# Rowan MCP Benchmark Suite
## Overview
Systematic evaluation of the Rowan MCP server's ability to handle chemistry workflows through natural language queries.
## Evaluation Tiers
### Tier 1: Single Tool Calls
**Tests**: Basic tool invocation and parameter passing
**Characteristics**:
- Single workflow submission
- Explicit parameters
- No dependencies
- Direct SMILES or common molecule names
**Example Queries**:
- "Calculate the pKa of phenol"
- "Optimize water geometry with GFN2-xTB"

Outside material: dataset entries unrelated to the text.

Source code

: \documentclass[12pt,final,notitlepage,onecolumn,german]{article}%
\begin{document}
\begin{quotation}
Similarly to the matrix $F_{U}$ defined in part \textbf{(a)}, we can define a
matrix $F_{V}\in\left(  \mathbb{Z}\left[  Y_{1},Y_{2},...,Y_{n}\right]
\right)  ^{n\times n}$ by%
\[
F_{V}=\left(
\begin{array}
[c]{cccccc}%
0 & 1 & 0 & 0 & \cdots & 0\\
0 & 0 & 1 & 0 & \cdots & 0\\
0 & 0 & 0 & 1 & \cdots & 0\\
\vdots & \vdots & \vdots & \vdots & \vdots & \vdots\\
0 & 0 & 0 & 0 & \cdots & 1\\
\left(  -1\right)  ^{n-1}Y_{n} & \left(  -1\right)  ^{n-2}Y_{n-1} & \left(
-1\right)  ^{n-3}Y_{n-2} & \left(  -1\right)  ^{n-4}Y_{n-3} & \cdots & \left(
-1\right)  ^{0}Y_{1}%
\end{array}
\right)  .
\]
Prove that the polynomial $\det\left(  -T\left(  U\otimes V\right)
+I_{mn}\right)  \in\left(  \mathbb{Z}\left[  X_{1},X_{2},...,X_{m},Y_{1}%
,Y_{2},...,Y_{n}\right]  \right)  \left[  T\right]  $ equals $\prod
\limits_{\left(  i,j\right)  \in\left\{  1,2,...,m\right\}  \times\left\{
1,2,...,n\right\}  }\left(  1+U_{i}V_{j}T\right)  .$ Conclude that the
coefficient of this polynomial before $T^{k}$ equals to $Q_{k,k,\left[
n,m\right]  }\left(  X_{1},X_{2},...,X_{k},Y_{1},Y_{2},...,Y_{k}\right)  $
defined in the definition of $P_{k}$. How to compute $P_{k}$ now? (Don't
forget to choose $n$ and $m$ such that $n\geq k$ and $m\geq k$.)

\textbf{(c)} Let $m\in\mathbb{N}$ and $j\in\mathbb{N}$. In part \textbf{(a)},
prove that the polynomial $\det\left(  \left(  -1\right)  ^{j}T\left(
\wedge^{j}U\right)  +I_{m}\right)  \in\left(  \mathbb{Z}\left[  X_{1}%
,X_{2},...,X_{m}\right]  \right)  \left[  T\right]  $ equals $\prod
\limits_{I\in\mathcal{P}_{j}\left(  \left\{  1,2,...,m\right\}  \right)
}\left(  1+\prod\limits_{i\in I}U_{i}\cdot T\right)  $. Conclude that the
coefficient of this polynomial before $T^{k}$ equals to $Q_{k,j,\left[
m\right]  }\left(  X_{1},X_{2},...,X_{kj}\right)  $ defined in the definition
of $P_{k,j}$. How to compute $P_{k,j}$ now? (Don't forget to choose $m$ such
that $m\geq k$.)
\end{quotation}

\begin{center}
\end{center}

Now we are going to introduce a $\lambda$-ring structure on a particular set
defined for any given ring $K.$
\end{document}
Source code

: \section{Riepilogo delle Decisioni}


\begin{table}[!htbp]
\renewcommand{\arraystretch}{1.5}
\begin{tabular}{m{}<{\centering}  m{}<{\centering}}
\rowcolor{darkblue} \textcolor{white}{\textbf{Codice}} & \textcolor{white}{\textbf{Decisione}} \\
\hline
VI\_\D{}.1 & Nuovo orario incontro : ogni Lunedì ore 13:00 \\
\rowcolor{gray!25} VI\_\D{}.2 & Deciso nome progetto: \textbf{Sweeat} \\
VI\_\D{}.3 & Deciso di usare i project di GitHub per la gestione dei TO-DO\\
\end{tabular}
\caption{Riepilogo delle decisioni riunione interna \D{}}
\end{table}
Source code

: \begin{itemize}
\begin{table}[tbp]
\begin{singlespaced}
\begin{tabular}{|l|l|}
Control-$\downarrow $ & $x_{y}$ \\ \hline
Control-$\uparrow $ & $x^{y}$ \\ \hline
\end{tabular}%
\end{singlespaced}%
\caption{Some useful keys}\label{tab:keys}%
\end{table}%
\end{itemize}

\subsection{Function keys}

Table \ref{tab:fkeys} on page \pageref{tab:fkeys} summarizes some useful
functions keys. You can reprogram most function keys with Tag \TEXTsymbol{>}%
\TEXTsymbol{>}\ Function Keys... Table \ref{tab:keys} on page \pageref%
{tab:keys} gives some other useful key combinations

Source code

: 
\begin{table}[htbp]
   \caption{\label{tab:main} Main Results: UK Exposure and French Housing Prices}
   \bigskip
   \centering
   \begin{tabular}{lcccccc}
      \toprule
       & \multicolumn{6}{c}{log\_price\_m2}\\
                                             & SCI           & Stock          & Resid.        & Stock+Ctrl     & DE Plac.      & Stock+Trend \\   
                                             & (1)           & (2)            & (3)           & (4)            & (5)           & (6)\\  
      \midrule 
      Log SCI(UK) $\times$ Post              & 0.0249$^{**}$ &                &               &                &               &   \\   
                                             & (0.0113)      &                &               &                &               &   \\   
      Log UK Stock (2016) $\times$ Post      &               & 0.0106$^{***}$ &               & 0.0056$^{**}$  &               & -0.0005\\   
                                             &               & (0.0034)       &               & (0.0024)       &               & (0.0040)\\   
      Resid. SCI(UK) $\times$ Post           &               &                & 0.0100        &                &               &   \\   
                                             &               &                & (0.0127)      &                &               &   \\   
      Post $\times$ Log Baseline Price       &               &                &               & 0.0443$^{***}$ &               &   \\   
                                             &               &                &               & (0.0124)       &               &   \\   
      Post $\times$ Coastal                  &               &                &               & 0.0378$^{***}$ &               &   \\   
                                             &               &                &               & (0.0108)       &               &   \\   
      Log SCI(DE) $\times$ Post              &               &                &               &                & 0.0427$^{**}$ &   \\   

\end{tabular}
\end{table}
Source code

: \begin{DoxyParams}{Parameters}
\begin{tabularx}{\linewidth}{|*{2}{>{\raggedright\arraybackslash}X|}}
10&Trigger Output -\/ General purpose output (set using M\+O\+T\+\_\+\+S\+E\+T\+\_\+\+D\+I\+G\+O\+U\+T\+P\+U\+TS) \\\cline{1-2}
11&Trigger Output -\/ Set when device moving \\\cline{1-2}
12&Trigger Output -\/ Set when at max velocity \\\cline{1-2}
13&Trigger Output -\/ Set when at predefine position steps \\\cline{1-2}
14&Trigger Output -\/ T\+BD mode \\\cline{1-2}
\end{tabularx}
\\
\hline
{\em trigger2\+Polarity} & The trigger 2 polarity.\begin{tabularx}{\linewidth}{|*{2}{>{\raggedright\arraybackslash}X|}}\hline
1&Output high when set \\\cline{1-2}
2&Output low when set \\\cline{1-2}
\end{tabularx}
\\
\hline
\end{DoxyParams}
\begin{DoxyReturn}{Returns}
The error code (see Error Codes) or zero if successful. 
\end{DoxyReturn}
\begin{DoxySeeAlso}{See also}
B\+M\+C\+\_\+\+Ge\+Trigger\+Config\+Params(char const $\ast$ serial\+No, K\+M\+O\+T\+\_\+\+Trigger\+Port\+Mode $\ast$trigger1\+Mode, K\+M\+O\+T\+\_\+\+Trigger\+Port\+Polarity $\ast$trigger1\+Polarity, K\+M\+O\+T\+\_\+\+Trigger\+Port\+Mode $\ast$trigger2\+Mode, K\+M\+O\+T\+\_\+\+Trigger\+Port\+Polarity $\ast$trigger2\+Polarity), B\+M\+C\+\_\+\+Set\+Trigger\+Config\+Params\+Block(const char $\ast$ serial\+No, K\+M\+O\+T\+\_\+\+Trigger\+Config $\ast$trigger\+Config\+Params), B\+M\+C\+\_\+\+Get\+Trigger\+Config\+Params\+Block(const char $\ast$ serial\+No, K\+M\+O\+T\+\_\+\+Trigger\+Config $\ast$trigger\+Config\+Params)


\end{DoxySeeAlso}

- "Find conformers of ethanol"
### Tier 2: Parameter Interpretation
**Tests**: Natural language to parameter mapping, molecule name resolution
**Characteristics**:
- Requires interpreting descriptive terms into API parameters
- Mode selection (rapid/careful/meticulous)
- Element specification by name vs atomic number
- Common name to SMILES conversion
**Example Queries**:
- "Calculate the oxidation potential of caffeine using careful mode"
- "Find the pKa of aspirin, only considering oxygen atoms"
- "Dock ibuprofen to CDK2 without optimization"
### Tier 3: Batch Operations
**Tests**: Multiple independent calculations, result organization
**Characteristics**:
- Multiple molecules or methods
- Parallel workflow submission
- Result comparison/aggregation
- Folder organization
**Example Queries**:
- "Calculate pKa for phenol, p-nitrophenol, and p-chlorophenol"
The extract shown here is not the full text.